Input records:
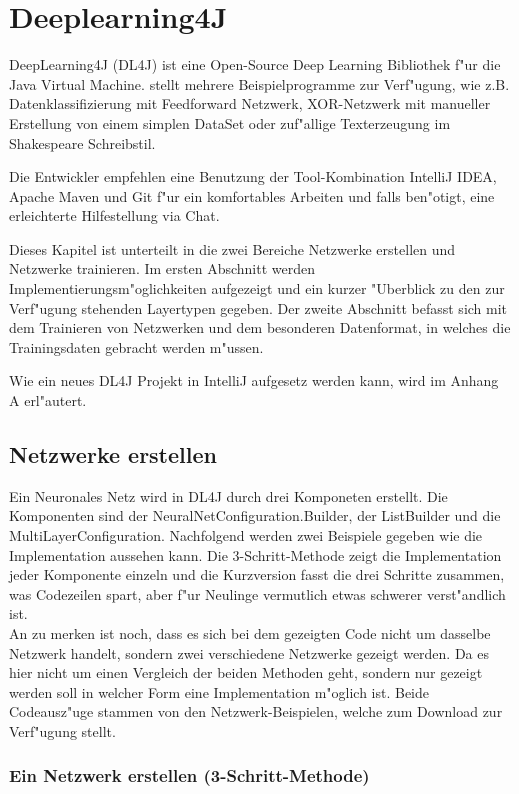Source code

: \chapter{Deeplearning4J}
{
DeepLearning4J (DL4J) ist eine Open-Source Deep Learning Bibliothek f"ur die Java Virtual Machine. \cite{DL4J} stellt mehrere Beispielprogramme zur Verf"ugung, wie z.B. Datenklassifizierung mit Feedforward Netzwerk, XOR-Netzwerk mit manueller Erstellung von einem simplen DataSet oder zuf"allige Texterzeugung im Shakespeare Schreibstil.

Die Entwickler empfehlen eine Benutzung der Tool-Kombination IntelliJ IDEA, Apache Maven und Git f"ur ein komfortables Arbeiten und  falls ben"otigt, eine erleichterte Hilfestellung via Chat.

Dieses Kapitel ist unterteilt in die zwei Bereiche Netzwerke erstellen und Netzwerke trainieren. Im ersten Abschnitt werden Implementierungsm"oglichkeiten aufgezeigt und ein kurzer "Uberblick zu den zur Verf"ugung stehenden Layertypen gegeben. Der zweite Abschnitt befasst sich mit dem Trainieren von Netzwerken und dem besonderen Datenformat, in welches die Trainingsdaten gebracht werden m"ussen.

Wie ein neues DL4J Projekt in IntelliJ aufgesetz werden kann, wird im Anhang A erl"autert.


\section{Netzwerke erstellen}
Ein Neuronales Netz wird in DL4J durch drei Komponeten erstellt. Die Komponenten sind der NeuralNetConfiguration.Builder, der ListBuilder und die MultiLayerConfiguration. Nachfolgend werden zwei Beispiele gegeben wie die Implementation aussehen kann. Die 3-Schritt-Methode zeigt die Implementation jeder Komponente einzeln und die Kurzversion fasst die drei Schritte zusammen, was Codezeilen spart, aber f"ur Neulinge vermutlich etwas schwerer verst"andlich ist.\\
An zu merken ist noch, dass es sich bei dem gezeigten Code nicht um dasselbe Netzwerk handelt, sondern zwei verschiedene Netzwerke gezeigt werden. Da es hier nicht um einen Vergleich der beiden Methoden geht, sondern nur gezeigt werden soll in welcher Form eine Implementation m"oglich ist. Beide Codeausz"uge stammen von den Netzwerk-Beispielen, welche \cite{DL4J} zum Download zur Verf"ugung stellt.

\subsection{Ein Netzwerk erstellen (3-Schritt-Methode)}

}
==
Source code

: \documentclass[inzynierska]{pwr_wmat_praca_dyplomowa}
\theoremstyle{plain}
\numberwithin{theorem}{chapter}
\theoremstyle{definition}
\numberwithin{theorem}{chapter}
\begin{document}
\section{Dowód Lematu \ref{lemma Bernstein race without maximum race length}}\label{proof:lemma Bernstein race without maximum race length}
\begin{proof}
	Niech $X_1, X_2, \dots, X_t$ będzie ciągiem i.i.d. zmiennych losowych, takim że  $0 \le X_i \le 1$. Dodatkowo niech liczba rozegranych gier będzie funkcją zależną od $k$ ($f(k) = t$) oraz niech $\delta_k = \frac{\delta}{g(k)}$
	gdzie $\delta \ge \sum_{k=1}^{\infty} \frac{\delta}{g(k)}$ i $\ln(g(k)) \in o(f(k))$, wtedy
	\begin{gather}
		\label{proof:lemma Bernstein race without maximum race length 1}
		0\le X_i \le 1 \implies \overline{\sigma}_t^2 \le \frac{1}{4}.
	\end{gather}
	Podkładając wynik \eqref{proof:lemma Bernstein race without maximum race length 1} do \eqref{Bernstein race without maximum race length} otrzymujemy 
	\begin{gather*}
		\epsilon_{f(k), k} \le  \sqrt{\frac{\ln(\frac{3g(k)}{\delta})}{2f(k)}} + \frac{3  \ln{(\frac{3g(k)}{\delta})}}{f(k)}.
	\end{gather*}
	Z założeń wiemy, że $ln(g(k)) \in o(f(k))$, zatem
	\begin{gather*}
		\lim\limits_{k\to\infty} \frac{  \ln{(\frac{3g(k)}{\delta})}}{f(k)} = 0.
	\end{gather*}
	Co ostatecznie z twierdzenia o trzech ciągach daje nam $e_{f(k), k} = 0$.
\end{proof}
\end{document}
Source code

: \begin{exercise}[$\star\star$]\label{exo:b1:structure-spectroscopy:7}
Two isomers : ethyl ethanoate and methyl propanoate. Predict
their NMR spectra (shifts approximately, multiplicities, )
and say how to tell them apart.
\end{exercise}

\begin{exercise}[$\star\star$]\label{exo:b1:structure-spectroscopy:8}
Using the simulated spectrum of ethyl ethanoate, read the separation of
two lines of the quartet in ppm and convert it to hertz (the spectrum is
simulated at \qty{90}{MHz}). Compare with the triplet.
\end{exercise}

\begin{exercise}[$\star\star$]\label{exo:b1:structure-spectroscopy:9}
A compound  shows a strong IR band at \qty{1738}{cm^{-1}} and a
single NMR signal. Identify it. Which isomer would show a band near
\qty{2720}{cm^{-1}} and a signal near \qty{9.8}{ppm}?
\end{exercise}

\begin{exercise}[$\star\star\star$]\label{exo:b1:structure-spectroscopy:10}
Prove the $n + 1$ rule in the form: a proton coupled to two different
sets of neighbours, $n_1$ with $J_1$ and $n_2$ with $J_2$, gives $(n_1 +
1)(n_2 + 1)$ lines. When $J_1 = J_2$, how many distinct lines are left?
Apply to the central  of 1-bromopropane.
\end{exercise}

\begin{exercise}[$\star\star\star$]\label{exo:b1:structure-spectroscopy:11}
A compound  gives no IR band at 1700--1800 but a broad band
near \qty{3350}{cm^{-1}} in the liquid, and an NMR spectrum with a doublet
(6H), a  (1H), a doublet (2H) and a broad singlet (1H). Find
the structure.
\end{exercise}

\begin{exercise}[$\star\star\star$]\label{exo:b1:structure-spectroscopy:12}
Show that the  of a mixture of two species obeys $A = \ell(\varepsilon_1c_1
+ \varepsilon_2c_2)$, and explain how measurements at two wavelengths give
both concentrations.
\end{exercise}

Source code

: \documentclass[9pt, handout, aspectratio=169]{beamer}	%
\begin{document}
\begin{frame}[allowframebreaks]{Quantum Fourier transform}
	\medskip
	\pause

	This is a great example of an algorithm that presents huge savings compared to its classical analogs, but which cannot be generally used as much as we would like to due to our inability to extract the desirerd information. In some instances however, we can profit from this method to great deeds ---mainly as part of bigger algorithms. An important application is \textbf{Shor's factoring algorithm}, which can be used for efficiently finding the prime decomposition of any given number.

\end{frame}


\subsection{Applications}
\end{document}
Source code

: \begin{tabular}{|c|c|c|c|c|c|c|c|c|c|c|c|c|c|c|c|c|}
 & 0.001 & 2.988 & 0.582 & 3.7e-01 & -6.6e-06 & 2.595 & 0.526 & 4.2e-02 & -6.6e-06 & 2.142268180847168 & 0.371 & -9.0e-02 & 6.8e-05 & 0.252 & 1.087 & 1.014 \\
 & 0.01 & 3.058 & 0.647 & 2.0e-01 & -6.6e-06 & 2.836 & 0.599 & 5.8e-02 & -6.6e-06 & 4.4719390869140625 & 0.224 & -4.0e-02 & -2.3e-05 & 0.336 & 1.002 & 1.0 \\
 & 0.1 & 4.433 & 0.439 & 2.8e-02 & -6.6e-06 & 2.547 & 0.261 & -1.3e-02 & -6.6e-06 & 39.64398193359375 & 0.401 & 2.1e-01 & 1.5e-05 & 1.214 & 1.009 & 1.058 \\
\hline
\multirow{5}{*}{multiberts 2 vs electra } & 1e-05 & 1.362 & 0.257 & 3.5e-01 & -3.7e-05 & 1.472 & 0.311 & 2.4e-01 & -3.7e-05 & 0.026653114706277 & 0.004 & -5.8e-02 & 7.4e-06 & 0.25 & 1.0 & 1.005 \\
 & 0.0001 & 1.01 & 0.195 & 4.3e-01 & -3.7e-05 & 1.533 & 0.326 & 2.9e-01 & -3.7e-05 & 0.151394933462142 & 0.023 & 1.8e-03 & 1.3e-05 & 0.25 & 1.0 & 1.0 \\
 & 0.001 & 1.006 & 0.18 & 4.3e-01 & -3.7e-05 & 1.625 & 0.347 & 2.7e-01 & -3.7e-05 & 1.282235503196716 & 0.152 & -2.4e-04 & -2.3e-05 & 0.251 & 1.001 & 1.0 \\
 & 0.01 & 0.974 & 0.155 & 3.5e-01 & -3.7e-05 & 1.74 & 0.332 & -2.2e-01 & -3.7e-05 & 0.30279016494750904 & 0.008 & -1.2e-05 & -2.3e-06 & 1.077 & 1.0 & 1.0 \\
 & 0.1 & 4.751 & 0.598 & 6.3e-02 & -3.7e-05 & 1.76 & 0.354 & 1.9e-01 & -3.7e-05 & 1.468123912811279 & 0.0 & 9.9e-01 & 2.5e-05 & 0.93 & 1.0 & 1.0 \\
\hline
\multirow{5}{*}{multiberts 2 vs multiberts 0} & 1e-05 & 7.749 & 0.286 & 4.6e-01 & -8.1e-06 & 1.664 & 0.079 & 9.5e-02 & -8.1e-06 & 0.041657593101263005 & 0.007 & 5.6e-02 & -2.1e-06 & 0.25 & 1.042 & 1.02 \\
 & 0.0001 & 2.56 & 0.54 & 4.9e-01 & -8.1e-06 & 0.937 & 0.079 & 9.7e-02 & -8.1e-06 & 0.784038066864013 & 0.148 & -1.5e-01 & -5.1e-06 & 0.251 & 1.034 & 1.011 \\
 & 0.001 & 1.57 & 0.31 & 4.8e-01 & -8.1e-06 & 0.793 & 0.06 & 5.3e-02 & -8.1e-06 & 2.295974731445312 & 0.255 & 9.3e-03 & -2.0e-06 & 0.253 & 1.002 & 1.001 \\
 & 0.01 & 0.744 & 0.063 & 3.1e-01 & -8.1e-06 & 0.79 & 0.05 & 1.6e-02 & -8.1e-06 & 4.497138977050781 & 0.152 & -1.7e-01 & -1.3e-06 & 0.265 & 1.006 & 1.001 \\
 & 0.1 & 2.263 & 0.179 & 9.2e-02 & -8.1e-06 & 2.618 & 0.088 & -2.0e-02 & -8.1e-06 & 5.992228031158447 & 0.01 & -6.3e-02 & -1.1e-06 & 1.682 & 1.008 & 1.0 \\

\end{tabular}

Task objective: Give back exactly the lines above, from the line containing "Prove the $n" through the line containing "Show that the", with both end lines and nothing more.

Answer to this problem:
Prove the $n + 1$ rule in the form: a proton coupled to two different
sets of neighbours, $n_1$ with $J_1$ and $n_2$ with $J_2$, gives $(n_1 +
1)(n_2 + 1)$ lines. When $J_1 = J_2$, how many distinct lines are left?
Apply to the central  of 1-bromopropane.
\end{exercise}

\begin{exercise}[$\star\star\star$]\label{exo:b1:structure-spectroscopy:11}
A compound  gives no IR band at 1700--1800 but a broad band
near \qty{3350}{cm^{-1}} in the liquid, and an NMR spectrum with a doublet
(6H), a  (1H), a doublet (2H) and a broad singlet (1H). Find
the structure.
\end{exercise}

\begin{exercise}[$\star\star\star$]\label{exo:b1:structure-spectroscopy:12}
Show that the  of a mixture of two species obeys $A = \ell(\varepsilon_1c_1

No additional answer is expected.